# Wheres Waldo



## OldSchool (Jan 30, 2010)

See if you can find Waldo

Sent from my miniature laptop


----------



## Titan Plumbing (Oct 8, 2009)

Waldo got dizzy and fell off the wall...


----------



## Gettinit (May 9, 2012)

Did they try to use a part from every manufacturer? Odd looking manifold...when did they start using that?


----------



## ChrisConnor (Dec 31, 2009)

What's with the paint tray, something leaking?

I guess if something stops working, you hit it with the hammer?


----------



## AlbacoreShuffle (Aug 28, 2011)

He's right behind the two Ketchup bottles !


----------



## pilot light (Apr 21, 2012)

the 9d backflow preventer on the make up water line is non-testable?


----------



## pilot light (Apr 21, 2012)

How many btu is the Buderus?


----------



## plbgbiz (Aug 27, 2010)

ChrisConnor said:


> What's with the paint tray, something leaking?
> 
> I guess if something stops working, you hit it with the hammer?


It is a hammer arrestor. :laughing:


----------



## OldSchool (Jan 30, 2010)

This is some of my finest work ....

Sent from my miniature laptop


----------



## affordabledrain (Nov 24, 2009)

iI see a few shark bites


----------



## Gettinit (May 9, 2012)

affordabledrain said:


> iI see a few shark bites


If that was the only only weird/dumb thing.

I suppose Oldschool was there to figure out how to get a gas line through the maze of crap.


----------



## OldSchool (Jan 30, 2010)

This job is less than 1 year old... 

Actually I was there on another matter and I ask the HO if they mind if I took some pictures of the rats nest

Sent from my miniature laptop


----------



## Gettinit (May 9, 2012)

They didn't even ask why?


----------



## OldSchool (Jan 30, 2010)

Gettinit said:


> They didn't even ask why?


I told them it was a god dam mess and I would like to take a picture of it so I can compare my competitors crap to mine..

They said no problem... They had problems with the original installer

Sent from my miniature laptop


----------



## Gettinit (May 9, 2012)

It looks as though many things were added after the fact or part of the way through.
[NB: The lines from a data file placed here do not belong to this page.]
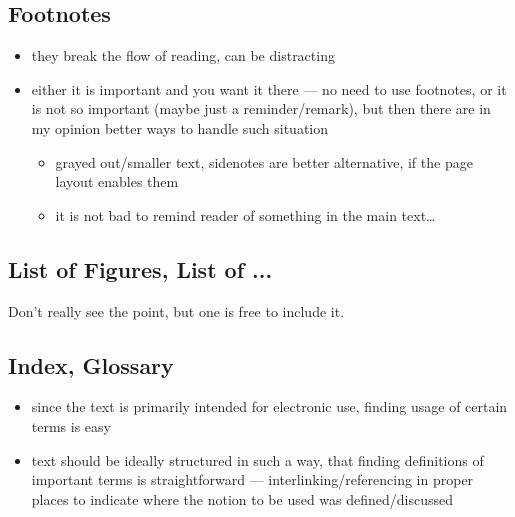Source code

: \subsection{Footnotes}%
\label{sub:Footnotes}

\begin{itemize}
    \item they break the flow of reading, can be distracting
    \item either it is important and you want it there --- no need to use footnotes,
          or it is not so important (maybe just a reminder/remark), but then there
          are in my opinion better ways to handle such situation
          \begin{itemize}
              \item grayed out/smaller text, sidenotes are better alternative, if the page layout enables them
              \item it is not bad to remind reader of something in the main text\ldots
          \end{itemize}
\end{itemize}

\subsection{List of Figures, List of ...}%
\label{sub:List of Figures List of ...}

Don't really see the point, but one is free to include it.

\subsection{Index, Glossary}%
\label{sub:Index Glossary}

\begin{itemize}
    \item since the text is primarily intended for electronic use, finding usage of certain terms is easy
    \item text should be ideally structured in such a way, that finding definitions of important terms is straightforward --- interlinking/referencing in proper places to indicate where the notion to be used was defined/discussed
\end{itemize}
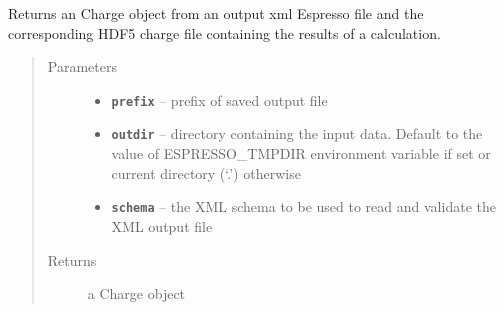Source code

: \documentclass[letterpaper,10pt,english]{sphinxmanual}
\begin{document}
\begin{fulllineitems}
\label{postqe:postqe.api.get_charge}
Returns an Charge object from an output xml Espresso file and the
corresponding HDF5 charge file containing the results of a calculation.
\begin{quote}\begin{description}
\item[{Parameters}] \leavevmode\begin{itemize}
\item {} 
\textbf{\texttt{prefix}} -- prefix of saved output file

\item {} 
\textbf{\texttt{outdir}} -- directory containing the input data. Default to the value of
ESPRESSO\_TMPDIR environment variable if set or current directory (`.') otherwise

\item {} 
\textbf{\texttt{schema}} -- the XML schema to be used to read and validate the XML output file

\end{itemize}

\item[{Returns}] \leavevmode
a Charge object

\end{description}\end{quote}

\end{fulllineitems}

\end{document}

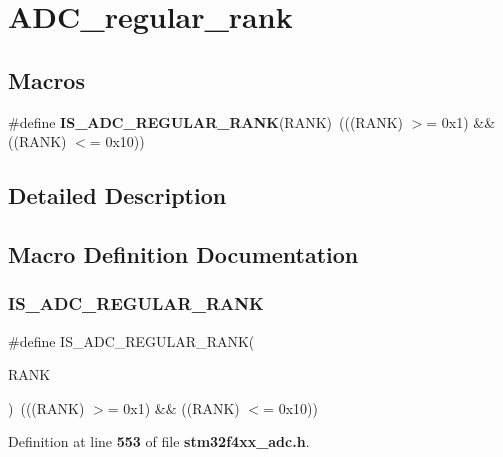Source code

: \section{A\+D\+C\+\_\+regular\+\_\+rank}
\label{group__ADC__regular__rank}
\subsection*{Macros}
\begin{DoxyCompactItemize}
\item 
\#define \textbf{ I\+S\+\_\+\+A\+D\+C\+\_\+\+R\+E\+G\+U\+L\+A\+R\+\_\+\+R\+A\+NK}(R\+A\+NK)~(((R\+A\+NK) $>$= 0x1) \&\& ((\+R\+A\+N\+K) $<$= 0x10))
\end{DoxyCompactItemize}


\subsection{Detailed Description}


\subsection{Macro Definition Documentation}
\mbox{\label{group__ADC__regular__rank_ga5928a1e9315f798e27220b91f1bae7f2}} 
\subsubsection{I\+S\+\_\+\+A\+D\+C\+\_\+\+R\+E\+G\+U\+L\+A\+R\+\_\+\+R\+A\+NK}
{\footnotesize\ttfamily \#define I\+S\+\_\+\+A\+D\+C\+\_\+\+R\+E\+G\+U\+L\+A\+R\+\_\+\+R\+A\+NK(\begin{DoxyParamCaption}\item[{}]{R\+A\+NK }\end{DoxyParamCaption})~(((R\+A\+NK) $>$= 0x1) \&\& ((\+R\+A\+N\+K) $<$= 0x10))}



Definition at line \textbf{ 553} of file \textbf{ stm32f4xx\+\_\+adc.\+h}.

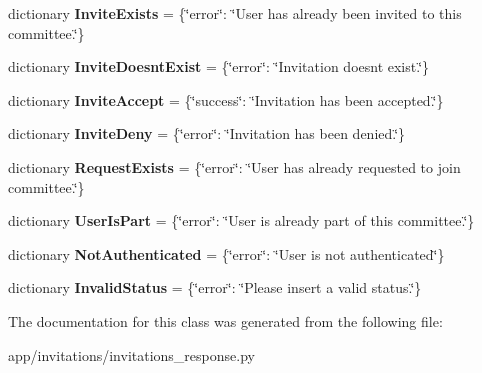 \begin{DoxyCompactItemize}
dictionary {\bfseries Invite\+Exists} = \{\char`\"{}error\char`\"{}\+: \char`\"{}User has already been invited to this committee.\char`\"{}\}
\item 
\mbox{\label{classapp_1_1invitations_1_1invitations__response_1_1_response_a2dfa1dd2a83c4b075e133b591463c15a}} 
dictionary {\bfseries Invite\+Doesnt\+Exist} = \{\char`\"{}error\char`\"{}\+: \char`\"{}Invitation doesn\textquotesingle{}t exist.\char`\"{}\}
\item 
\mbox{\label{classapp_1_1invitations_1_1invitations__response_1_1_response_a16ebb15b3c0d7c3eadb0d4346e5443af}} 
dictionary {\bfseries Invite\+Accept} = \{\char`\"{}success\char`\"{}\+: \char`\"{}Invitation has been accepted.\char`\"{}\}
\item 
\mbox{\label{classapp_1_1invitations_1_1invitations__response_1_1_response_a4f9c78448257a083cb1f447653c45abe}} 
dictionary {\bfseries Invite\+Deny} = \{\char`\"{}error\char`\"{}\+: \char`\"{}Invitation has been denied.\char`\"{}\}
\item 
\mbox{\label{classapp_1_1invitations_1_1invitations__response_1_1_response_ab55aaffb9f73c0e4fd9c86510e93e2d0}} 
dictionary {\bfseries Request\+Exists} = \{\char`\"{}error\char`\"{}\+: \char`\"{}User has already requested to join committee.\char`\"{}\}
\item 
\mbox{\label{classapp_1_1invitations_1_1invitations__response_1_1_response_a7c83d207fb8b858e474fa3ee25e9cfc4}} 
dictionary {\bfseries User\+Is\+Part} = \{\char`\"{}error\char`\"{}\+: \char`\"{}User is already part of this committee.\char`\"{}\}
\item 
\mbox{\label{classapp_1_1invitations_1_1invitations__response_1_1_response_aad7cd3bb01c2b63a0f4b97dc53cc47a5}} 
dictionary {\bfseries Not\+Authenticated} = \{\char`\"{}error\char`\"{}\+: \char`\"{}User is not authenticated\char`\"{}\}
\item 
\mbox{\label{classapp_1_1invitations_1_1invitations__response_1_1_response_a29bc5a0f2c397b5879312c32c40e3c63}} 
dictionary {\bfseries Invalid\+Status} = \{\char`\"{}error\char`\"{}\+: \char`\"{}Please insert a valid status.\char`\"{}\}
\end{DoxyCompactItemize}


The documentation for this class was generated from the following file\+:\begin{DoxyCompactItemize}
\item 
app/invitations/invitations\+\_\+response.\+py\end{DoxyCompactItemize}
No planning at all and they obviously had never installed a tankless boiler.


----------



## OldSchool (Jan 30, 2010)

Gettinit said:


> It looks as though many things were added after the fact or part of the way through. No planning at all and they obviously had never installed a tankless boiler.


Actually it's not a tankless boiler

Sent from my miniature laptop


----------



## Gettinit (May 9, 2012)

That's not a Buderus GB series heater?


----------



## OldSchool (Jan 30, 2010)

Gettinit said:


> That's not a Buderus GB series heater?


It's a gb142 ... But they are not tankless ... They still need an indirect HWT

Sent from my miniature laptop


----------



## Gettinit (May 9, 2012)

Not if your not making domestic hot water. Plus, the GB is still technically tankless, especially if that is a coil in the tank...


----------



## OldSchool (Jan 30, 2010)

Gettinit said:


> Not if your not making domestic hot water. Plus, the GB is still technically tankless, especially if that is a coil in the tank...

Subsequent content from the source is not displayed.